At the time, no known record existed of this species in captivity. Thus, the Zoo's husbandry techniques had to be developed based on limited information about their natural history and past experiences with other unrelated species of kingfisher. Fortunately, initial efforts proved successful, and the program got off to a good start. The first captive hatch occurred at the Bronx Zoo in 1985 and the first successful parent-reared chick was hatched at the Philadelphia Zoo later that year. Taking advantage of the fact that we knew the origin of all of the wild-caught birds, Beth Bahner became the official AZA studbook keeper for the Micronesian kingfisher in 1986, compiling and tracking the history of the population for purposes of demographic and genetic management. In 1988 the program was elevated to an AZA Species Survival Plan (SSP), and by 1990 the population had grown to 65 birds in 21 institutions.

In the winter of 1990-1991, a freeze in Florida left zoos unable to obtain Anolis lizards, the mainstay of the captive diet. That year brought high mortality, including the loss of eight breeding-age females, which temporarily halted population growth. It remains unknown whether or not the absence of lizards contributed to this decline. The coincidence, however, led to an evaluation of feeding practices and nutritional analysis of the diet. Since then, the program has continued but at a slow pace, with hatches and deaths effectively canceling one another out. Population growth has been stymied by high mortality in birds in the two-to-six age class, with no one cause predominating. As of December 2002, the current population consists of 58 birds in 11 institutions.

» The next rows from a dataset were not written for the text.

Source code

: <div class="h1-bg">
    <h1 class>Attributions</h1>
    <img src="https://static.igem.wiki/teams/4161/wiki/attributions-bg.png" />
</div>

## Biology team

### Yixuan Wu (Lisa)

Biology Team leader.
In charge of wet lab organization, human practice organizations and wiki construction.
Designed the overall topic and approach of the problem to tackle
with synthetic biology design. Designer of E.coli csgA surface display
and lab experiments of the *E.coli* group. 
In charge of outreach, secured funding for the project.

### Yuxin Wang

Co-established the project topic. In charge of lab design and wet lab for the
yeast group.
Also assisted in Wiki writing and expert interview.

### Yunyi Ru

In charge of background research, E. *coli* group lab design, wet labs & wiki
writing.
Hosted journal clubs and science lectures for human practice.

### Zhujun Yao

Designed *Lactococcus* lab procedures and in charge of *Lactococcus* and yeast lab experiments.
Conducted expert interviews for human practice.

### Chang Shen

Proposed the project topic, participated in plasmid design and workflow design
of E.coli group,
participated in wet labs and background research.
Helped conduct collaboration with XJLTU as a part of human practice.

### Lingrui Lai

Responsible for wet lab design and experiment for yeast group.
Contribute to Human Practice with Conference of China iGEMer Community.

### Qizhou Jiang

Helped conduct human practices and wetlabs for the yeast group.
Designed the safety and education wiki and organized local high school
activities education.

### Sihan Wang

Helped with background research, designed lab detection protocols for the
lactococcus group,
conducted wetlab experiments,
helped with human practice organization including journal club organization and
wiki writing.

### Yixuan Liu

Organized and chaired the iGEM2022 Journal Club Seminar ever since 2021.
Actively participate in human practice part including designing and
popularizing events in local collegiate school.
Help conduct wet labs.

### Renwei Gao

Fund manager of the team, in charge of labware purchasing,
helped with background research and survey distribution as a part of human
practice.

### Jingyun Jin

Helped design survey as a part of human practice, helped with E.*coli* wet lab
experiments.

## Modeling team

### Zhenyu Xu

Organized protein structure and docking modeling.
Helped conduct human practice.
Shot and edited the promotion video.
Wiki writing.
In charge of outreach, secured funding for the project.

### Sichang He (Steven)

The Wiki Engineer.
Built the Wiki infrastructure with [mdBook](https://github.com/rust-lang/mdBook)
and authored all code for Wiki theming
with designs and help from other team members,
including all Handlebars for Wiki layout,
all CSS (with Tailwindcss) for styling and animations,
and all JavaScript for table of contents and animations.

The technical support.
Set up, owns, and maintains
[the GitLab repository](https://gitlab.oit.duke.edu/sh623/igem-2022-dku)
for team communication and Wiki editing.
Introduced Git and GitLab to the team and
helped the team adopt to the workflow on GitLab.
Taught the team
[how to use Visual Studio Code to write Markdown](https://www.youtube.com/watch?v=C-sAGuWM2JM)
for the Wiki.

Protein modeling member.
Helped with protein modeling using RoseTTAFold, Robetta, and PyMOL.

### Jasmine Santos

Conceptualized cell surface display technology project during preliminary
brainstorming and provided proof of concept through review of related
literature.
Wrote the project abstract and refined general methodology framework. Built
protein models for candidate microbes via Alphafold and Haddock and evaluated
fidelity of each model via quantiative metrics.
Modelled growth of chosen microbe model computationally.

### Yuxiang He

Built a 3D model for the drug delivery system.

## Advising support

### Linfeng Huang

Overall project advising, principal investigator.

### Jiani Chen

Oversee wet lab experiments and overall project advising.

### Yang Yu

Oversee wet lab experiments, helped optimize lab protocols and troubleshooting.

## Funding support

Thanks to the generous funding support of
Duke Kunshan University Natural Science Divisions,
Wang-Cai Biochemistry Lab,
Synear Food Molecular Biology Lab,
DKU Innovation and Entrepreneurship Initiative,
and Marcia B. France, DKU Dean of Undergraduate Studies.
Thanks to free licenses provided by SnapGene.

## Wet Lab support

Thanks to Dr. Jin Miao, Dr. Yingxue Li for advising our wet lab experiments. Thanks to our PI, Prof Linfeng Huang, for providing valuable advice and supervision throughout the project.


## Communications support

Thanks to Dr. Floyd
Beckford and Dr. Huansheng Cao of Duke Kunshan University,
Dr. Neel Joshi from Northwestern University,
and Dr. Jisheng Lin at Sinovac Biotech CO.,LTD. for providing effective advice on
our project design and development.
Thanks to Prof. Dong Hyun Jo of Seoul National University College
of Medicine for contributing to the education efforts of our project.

The Micronesian Kingfisher SSP is now working with the United States Fish & Wildlife Service to update the Endangered Species Act Recovery Plan for this species. The primary goal of this program is to reintroduce this species on Guam (that is, release captive-bred birds back on the island). This depends, however, on our ability to maintain a captive population capable of sustaining such a reintroduction and having adequate controls in place to limit predation by the brown tree snake. The plan now is to return birds to Guam in 2003 for captive breeding, in the hope that the birds' natural environment and foods will help resolve some of the problems plaguing this population.

Despite the setbacks, staff members of the Philadelphia Zoo's animal department still hope one day to see the return of Micronesian kingfishers to Guam. The Philadelphia Zoo now holds five male and three female Micronesian kingfishers, all ranking within the top 10 most genetically valuable birds for each sex. The birds are currently housed in off-exhibit facilities in the large and small greenhouse propagation facilities, built specifically for the Guam Bird Rescue and the Hawaiian Bird Projects.